As a screenwriter, Judd Apatow spends a lot of time searching for that perfect balance of funny and sweet, of laughing at Seth Rogen and laughing with Seth Rogen. But while he’s perfected the art of making the lives of 20-something slackers not only humorous but enviable, he had some trouble curating his new collection of short stories.

“I was trying to put together a collection of pieces that inspire me, things that make me laugh.
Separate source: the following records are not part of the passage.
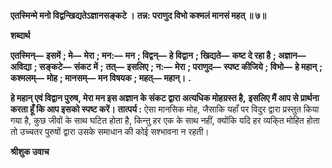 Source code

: **एतस्मिन्मे मनो विद्वन्खिद्यतेऽज्ञानसङ्कटे ।** **तन्न: पराणुद विभो कश्मलं मानसं महत् ॥ ७॥** 

**शब्दार्थ** 

**एतस्मिन्—** **इसमें** **; मे—** **मेरा** **; मन:—** **मन** **; विद्वन्—** **हे विद्वान** **; खिद्यते—** **कष्ट दे रहा है** **; अज्ञान—** **अविद्या** **; सङ्कटे—** **संकट में** **;** **तत्—** **इसलिए** **; न:—** **मेरा** **; पराणुद—** **स्पष्ट कीजिये** **; विभो—** **हे महान्** **; कश्मलम्—** **मोह** **; मानसम्—** **मन विषयक** **; महत्—** **महान्।** **.** 

**हे महान् एवं विद्वान पुरुष, मेरा मन इस अज्ञान के संकट द्वारा अत्यधिक मोहग्रस्त है,** **इसलिए मैं आप से प्रार्थना करता हूँ कि आप इसको स्पष्ट करें।** **तात्पर्य :** ऐसा मानसिक मोह, जैसाकि यहाँ पर विदुर द्वारा प्रस्तुत किया गया है, कुछ जीवों के साथ घटित होता है, किन्तु हर एक के साथ नहीं, क्योंकि यदि हर व्यकि्त मोहित होता तो उच्चतर पुरुषों द्वारा उसके समाधान की कोई सश्भावना न रहती।  

**श्रीशुक उवाच**  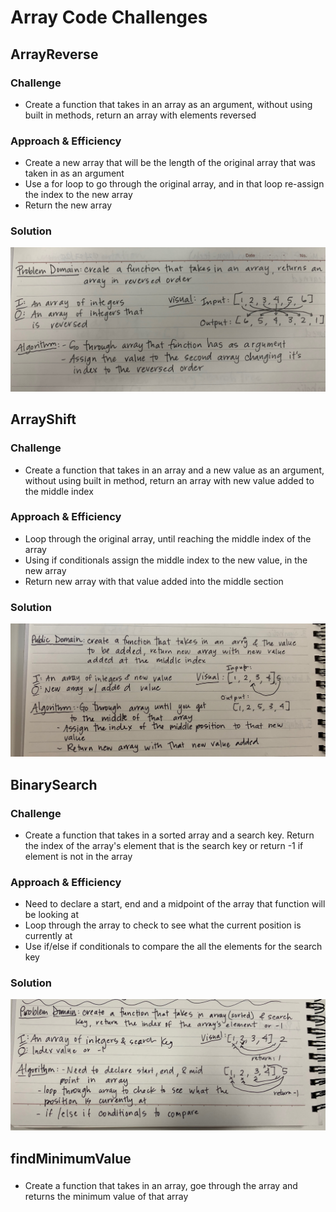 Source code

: # Array Code Challenges

## ArrayReverse

### Challenge

- Create a function that takes in an array as an argument, without using built in methods, return an array with elements reversed

### Approach & Efficiency

- Create a new array that will be the length of the original array that was taken in as an argument
- Use a for loop to go through the original array, and in that loop re-assign the index to the new array
- Return the new array

### Solution 

![Whiteboard for Array Reverse](../assets/ArrayReverse.jpeg)

## ArrayShift

### Challenge

- Create a function that takes in an array and a new value as an argument, without using built in method, return an array with new value added to the middle index

### Approach & Efficiency 

- Loop through the original array, until reaching the middle index of the array
- Using if conditionals assign the middle index to the new value, in the new array
- Return new array with that value added into the middle section

### Solution

![Whiteboard for Array Shift](../assets/ArrayShift.jpeg)

## BinarySearch

### Challenge

- Create a function that takes in a sorted array and a search key. Return the index of the array's element that is the search key or return -1 if element is not in the array

### Approach & Efficiency 

- Need to declare a start, end and a midpoint of the array that function will be looking at 
- Loop through the array to check to see what the current position is currently at 
- Use if/else if conditionals to compare the all the elements for the search key

### Solution

![Whiteboard for Binary Search of Array](../assets/BinaryArraySearch.jpeg)

## findMinimumValue

###

- Create a function that takes in an array, goe through the array and returns the minimum value of that array
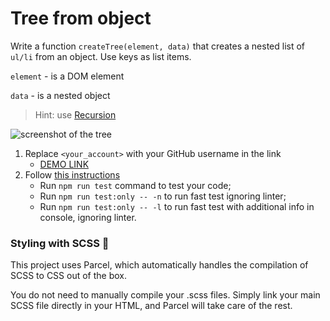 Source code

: # Tree from object

Write a function `createTree(element, data)` that creates a nested list of `ul/li` from an object.
Use keys as list items.

`element` - is a DOM element

`data` - is a nested object

> Hint: use [Recursion](https://javascript.info/recursion)

![screenshot of the tree](example/object-tree.png)

1. Replace `<your_account>` with your GitHub username in the link
   - [DEMO LINK](https://Aarseniev.github.io/js_tree-from-object-DOM/)
2. Follow [this instructions](https://github.com/mate-academy/js_task-DOM-guideline)
   - Run `npm run test` command to test your code;
   - Run `npm run test:only -- -n` to run fast test ignoring linter;
   - Run `npm run test:only -- -l` to run fast test with additional info in console, ignoring linter.

### Styling with SCSS 🎨

This project uses Parcel, which automatically handles the compilation of SCSS to CSS out of the box.

You do not need to manually compile your .scss files. Simply link your main SCSS file directly in your HTML, and Parcel will take care of the rest.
But a lot of the things aren’t really funny,” he says of “I Found This Funny.” “Well, I thought they were when I selected them, but then I went back and realized they were kind of weird or sad.”

While Jonathan Franzen’s ruminations on a childhood mentored by Charlie Brown probably do fall into the more melancholy category, others — such as a young, gay and already-hilarious David Sedaris struggling to drop his lisp at speech therapy — seem a natural coming-of-age choice from the guy who brought us “Pineapple Express” and “Superbad.”

Apatow himself contributed a piece — a diary-style account of how his beloved “Freaks and Geeks” was slowly tortured and canceled by NBC, only to be replaced by “Dateline” — but he considers them all his, at this point.

“I’m ridiculously proud of it. I’ve convinced myself that I wrote everything in this — not just selected it,” he says. “I wrote that Hemingway piece.”

Free advice

All of the book’s proceeds benefit 826 National, a literacy and tutoring non-profit co-founded by Dave Eggers. But according to Apatow, Eggers paid up in his own way. “I used my fundraising as an opportunity to force him to give me advice,” says Apatow. “It’s hard for me to find the courage to write about something so personal, as he does so well.”

Pick up the print

In the intro, Apatow calls out anyone reading his book on an iPad as a “douchebag,” but that’s only because it was published by the design-foward McSweeney’s.

“It’s like crack; if it’s out, my daughters will instantly grab it,” he says of the iPad. “I have to say, in the middle of the night when I can’t sleep, I’ll turn it on. But this is just too pretty to be reading on an iPad.”